You can't work on your software project anymore: REAL SHIT

[–] ravhall@discuss.online 9 points 4 weeks ago

The author seems to complain a lot and not blame much on their shitty country.

[–] clmbmb@lemmy.dbzer0.com 20 points 4 weeks ago (1 children)

Same should go for Israel too... But you know, they buy lots of weapons from their sponsors.

[–] DdCno1 3 points 4 weeks ago* (last edited 4 weeks ago) (2 children)

You know there are massive differences between the war that Russia started and the war that Hamas started.

[–] dubyakay@lemmy.ca 3 points 3 weeks ago (1 children)

Yes, the difference being that one is a war and the other is just plain old genocide.

[–] DdCno1 2 points 3 weeks ago

Yup. I recall how the Russian Ministry of Internal Affairs published new guidelines for digging mass graves in late 2021. One of many pieces of evidence pointing towards genocidal intent. Bucha at the latest should have made Putin's goals in Ukraine more than clear to anyone.

[–] technocrit@lemmy.dbzer0.com 1 points 3 weeks ago (1 children)

Hamas didn't exist during the nakba.

[–] DdCno1 1 points 3 weeks ago

There is a difference between a war and a conflict. Hamas did not start this conflict, but they started this war.

[–] koper@feddit.nl 7 points 4 weeks ago* (last edited 4 weeks ago) (2 children)

And how exactly is banning these contributors supposed to stop the invasion? These people have no control or culpability.

[–] TehPers 10 points 4 weeks ago (1 children)

It's supposed to put the LF in line with sanctions rather than at risk. They have no control over the invasion (aside from pushing a malicious patch that shuts down all Linux systems or something)

[–] koper@feddit.nl 4 points 4 weeks ago (1 children)

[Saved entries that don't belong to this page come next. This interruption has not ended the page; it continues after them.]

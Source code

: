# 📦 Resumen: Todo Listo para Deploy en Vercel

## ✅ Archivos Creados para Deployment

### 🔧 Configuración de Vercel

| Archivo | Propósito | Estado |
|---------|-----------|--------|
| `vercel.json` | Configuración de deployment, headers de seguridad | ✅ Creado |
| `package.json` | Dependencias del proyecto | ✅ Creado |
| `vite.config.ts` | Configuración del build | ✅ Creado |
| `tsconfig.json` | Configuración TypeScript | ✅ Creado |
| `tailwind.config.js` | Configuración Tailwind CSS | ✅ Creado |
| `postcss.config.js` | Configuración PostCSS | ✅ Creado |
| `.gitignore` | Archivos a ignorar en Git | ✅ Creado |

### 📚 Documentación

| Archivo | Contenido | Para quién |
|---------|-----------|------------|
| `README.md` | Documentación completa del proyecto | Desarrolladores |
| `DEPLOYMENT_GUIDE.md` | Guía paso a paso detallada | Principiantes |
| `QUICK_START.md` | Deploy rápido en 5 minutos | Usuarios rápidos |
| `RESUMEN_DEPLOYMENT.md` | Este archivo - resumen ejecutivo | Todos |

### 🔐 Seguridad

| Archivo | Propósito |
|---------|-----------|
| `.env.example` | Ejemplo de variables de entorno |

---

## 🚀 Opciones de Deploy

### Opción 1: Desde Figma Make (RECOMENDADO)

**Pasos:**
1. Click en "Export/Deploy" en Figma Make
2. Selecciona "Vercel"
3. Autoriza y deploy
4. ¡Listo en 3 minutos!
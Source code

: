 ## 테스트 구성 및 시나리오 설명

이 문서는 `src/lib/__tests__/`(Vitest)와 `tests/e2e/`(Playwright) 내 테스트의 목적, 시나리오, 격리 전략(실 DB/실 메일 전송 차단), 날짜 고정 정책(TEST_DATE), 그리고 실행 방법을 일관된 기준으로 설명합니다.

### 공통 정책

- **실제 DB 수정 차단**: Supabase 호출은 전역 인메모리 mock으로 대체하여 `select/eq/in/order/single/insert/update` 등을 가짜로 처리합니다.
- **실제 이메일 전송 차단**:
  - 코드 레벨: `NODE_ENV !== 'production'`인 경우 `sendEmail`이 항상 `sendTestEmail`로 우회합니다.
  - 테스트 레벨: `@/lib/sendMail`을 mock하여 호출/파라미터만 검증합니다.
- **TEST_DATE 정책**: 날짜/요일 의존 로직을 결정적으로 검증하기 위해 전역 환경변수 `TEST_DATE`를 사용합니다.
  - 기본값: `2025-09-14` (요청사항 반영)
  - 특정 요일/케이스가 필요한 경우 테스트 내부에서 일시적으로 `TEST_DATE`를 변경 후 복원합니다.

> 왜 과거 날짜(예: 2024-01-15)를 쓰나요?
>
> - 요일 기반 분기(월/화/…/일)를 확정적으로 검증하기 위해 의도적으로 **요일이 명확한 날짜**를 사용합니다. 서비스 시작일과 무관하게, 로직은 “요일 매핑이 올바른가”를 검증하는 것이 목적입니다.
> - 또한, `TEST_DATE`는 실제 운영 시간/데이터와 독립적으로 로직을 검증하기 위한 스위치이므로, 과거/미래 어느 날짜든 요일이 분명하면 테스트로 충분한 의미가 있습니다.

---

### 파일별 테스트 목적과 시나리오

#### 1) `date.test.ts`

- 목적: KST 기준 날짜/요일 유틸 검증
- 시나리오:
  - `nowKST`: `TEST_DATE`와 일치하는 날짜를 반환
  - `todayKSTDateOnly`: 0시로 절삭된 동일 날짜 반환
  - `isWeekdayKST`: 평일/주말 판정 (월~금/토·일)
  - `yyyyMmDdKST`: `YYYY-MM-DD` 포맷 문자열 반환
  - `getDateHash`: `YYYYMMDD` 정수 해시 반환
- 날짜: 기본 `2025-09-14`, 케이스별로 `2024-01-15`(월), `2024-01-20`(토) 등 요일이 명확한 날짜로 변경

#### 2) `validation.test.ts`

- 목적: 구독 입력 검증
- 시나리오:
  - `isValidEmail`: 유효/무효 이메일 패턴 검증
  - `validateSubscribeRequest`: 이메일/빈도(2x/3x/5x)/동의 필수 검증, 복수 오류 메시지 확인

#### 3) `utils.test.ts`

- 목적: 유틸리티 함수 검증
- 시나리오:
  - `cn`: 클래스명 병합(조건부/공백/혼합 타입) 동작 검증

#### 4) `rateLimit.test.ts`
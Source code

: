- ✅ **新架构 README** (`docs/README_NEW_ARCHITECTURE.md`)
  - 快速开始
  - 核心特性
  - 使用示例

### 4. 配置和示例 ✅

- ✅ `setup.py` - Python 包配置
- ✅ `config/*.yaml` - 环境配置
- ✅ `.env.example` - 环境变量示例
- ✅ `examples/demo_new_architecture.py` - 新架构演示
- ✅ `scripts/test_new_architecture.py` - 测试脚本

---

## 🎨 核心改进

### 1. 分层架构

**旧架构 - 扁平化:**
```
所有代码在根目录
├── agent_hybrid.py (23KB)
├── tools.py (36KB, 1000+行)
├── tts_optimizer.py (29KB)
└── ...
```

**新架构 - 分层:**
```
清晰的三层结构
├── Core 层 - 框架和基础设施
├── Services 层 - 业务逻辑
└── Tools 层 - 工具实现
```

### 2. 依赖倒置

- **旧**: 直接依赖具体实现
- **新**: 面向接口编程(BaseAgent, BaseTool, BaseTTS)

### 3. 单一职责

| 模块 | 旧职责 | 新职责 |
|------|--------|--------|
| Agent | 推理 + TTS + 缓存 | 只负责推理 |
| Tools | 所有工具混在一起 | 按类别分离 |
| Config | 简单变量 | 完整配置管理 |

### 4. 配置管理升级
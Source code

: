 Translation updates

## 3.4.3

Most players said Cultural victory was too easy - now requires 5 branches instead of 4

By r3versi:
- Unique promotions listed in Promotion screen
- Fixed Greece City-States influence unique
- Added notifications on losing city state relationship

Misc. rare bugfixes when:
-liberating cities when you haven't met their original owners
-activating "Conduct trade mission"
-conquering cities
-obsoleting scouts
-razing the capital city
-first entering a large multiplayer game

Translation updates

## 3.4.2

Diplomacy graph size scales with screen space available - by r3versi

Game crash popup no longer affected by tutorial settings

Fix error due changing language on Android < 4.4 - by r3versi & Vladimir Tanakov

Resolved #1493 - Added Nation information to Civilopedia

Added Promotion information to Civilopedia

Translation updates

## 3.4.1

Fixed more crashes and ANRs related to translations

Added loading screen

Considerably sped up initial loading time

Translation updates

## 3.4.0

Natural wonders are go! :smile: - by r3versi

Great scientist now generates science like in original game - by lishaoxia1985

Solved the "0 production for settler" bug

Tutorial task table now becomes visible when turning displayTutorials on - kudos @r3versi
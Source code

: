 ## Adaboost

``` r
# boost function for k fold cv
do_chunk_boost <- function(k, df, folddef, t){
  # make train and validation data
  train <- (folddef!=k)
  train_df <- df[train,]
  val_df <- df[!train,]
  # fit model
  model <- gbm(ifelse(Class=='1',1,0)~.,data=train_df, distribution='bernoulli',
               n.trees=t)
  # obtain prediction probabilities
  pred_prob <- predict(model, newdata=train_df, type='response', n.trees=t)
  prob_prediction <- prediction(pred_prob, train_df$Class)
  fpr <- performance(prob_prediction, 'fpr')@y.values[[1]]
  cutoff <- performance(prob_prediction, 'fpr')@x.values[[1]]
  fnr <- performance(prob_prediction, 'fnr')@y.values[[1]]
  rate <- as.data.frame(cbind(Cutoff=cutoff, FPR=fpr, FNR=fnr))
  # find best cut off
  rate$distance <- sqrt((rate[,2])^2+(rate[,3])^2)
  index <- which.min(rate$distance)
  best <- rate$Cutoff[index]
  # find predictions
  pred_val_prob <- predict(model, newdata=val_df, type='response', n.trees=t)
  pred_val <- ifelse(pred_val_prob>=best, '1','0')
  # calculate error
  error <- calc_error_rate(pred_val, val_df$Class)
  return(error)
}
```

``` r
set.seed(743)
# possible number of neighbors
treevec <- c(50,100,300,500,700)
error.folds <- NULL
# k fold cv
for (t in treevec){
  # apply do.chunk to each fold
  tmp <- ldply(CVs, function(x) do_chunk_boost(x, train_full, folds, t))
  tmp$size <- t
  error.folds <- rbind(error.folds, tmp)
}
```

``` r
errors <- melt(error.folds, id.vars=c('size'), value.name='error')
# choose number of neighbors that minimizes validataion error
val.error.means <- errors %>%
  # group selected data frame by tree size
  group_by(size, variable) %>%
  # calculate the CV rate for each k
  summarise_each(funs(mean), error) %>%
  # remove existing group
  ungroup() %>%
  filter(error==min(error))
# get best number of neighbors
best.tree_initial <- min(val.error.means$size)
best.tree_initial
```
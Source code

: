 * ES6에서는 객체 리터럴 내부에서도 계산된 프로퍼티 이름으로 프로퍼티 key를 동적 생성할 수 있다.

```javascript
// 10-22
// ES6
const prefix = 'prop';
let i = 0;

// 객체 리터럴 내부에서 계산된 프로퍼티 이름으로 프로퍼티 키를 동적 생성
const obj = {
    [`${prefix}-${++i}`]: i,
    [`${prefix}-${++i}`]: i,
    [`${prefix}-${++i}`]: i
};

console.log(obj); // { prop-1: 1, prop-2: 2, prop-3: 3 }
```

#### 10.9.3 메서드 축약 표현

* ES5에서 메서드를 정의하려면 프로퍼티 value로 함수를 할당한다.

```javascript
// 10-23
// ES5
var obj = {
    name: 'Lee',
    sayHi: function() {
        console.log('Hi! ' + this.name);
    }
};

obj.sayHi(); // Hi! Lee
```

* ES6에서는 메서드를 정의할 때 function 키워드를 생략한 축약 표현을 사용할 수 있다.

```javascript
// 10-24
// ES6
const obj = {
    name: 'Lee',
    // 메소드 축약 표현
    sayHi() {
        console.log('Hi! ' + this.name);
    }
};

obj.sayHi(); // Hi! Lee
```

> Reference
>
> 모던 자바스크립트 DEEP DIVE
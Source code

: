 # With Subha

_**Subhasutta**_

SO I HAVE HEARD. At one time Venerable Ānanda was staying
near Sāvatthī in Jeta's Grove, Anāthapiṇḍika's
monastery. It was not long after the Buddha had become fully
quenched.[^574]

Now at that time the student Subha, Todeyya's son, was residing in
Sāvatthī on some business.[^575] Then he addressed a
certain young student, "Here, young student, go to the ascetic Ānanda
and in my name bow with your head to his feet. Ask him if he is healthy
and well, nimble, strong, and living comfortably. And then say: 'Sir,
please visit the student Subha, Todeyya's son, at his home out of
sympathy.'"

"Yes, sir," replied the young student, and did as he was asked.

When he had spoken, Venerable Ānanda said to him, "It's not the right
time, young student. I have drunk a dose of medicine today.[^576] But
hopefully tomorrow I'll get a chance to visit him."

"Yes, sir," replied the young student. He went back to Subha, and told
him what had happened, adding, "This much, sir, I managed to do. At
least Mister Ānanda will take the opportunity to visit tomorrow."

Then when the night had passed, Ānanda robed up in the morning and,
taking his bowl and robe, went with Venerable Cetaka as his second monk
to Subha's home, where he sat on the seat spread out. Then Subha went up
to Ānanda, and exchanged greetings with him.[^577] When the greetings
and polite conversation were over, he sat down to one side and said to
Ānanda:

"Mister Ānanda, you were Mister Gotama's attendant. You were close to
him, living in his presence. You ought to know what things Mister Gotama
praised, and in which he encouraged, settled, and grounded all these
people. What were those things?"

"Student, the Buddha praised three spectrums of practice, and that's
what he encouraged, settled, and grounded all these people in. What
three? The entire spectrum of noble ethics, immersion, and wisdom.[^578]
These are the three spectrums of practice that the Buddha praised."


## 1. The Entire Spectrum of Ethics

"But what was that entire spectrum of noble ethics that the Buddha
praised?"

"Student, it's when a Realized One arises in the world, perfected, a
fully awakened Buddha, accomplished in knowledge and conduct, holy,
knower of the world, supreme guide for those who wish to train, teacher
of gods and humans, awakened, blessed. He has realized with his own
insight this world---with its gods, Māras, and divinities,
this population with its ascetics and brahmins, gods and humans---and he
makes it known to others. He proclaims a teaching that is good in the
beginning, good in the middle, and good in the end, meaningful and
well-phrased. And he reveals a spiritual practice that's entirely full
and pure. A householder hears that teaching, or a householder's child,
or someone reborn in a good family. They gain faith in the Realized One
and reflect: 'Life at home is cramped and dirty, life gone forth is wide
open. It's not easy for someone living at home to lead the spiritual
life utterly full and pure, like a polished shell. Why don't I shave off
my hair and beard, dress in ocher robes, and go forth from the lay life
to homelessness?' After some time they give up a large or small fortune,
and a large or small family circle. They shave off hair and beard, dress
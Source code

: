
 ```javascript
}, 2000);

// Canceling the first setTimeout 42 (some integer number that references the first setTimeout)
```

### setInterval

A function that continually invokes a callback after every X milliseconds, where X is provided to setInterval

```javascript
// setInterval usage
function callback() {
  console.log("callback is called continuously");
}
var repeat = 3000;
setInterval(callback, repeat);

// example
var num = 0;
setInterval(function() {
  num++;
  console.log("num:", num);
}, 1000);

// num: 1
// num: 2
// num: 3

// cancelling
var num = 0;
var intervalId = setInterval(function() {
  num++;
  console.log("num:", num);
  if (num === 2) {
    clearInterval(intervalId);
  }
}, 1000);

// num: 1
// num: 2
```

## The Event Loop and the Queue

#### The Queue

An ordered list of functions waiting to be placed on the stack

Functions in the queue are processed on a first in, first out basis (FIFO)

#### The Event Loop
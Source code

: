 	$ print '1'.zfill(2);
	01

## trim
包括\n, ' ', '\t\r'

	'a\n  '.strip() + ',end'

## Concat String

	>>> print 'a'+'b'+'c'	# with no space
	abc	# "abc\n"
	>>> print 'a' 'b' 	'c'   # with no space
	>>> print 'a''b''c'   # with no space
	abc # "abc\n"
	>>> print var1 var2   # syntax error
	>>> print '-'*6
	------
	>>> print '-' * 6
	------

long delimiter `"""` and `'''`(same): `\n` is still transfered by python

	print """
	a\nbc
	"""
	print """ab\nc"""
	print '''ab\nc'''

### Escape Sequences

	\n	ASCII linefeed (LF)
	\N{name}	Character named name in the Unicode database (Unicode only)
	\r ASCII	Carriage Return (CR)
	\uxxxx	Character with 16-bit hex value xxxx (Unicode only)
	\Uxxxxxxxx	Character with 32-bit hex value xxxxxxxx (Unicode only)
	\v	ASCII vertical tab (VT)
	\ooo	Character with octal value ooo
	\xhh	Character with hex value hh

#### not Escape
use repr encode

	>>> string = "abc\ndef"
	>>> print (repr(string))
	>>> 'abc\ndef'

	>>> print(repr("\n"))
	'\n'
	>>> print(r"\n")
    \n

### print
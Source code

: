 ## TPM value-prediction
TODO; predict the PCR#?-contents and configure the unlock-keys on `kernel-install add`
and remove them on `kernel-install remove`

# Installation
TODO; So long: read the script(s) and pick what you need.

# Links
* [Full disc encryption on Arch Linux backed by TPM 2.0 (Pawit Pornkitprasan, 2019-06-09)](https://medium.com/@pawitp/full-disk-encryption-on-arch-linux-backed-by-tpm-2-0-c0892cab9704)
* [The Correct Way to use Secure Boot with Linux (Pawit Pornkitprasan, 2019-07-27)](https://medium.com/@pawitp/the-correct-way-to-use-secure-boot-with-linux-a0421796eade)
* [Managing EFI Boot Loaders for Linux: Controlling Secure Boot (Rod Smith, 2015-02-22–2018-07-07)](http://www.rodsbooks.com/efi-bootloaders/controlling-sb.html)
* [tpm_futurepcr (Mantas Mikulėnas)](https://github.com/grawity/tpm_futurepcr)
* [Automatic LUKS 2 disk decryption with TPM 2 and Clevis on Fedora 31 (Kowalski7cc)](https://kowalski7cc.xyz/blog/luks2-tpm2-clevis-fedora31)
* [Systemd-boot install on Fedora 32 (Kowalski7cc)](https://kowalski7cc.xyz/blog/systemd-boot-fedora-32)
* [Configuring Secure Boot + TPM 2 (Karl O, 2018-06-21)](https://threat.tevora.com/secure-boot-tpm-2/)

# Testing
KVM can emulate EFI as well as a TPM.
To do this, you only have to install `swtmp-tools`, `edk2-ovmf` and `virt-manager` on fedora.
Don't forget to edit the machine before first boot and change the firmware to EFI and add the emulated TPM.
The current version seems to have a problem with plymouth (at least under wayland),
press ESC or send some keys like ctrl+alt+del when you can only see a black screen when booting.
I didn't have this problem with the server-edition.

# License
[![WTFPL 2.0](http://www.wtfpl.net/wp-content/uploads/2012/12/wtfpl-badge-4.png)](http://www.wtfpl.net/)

So then you agree that there is no reason to be "glad" about this?

[–] TehPers 9 points 4 weeks ago (1 children)

Is this supposed to be a leading question? I'm not making the decisions, but there's no reason to be happy about losing contributors in any case.

[–] GammaGames 5 points 4 weeks ago* (last edited 4 weeks ago)

Some people think if you’re not foaming at the mouth over this then you’re in total support. The threads have been bizarre

[–] aubeynarf@lemmynsfw.com 10 points 4 weeks ago (4 children)

When Russian citizens understand there are direct consequences to them, Russian citizens stop supporting Putin’s actions.

[–] koper@feddit.nl 4 points 3 weeks ago (1 children)

Putin couldn't care less about the support from some random programmers. Be realistic, what do you expect them to do? Take up arms? Protest and get imprisoned? Vote in the sham elections?

Targeting random civilians in hopes of political change is the strategy of terrorists.

[–] aubeynarf@lemmynsfw.com 2 points 3 weeks ago

lol, right, this is terrorism!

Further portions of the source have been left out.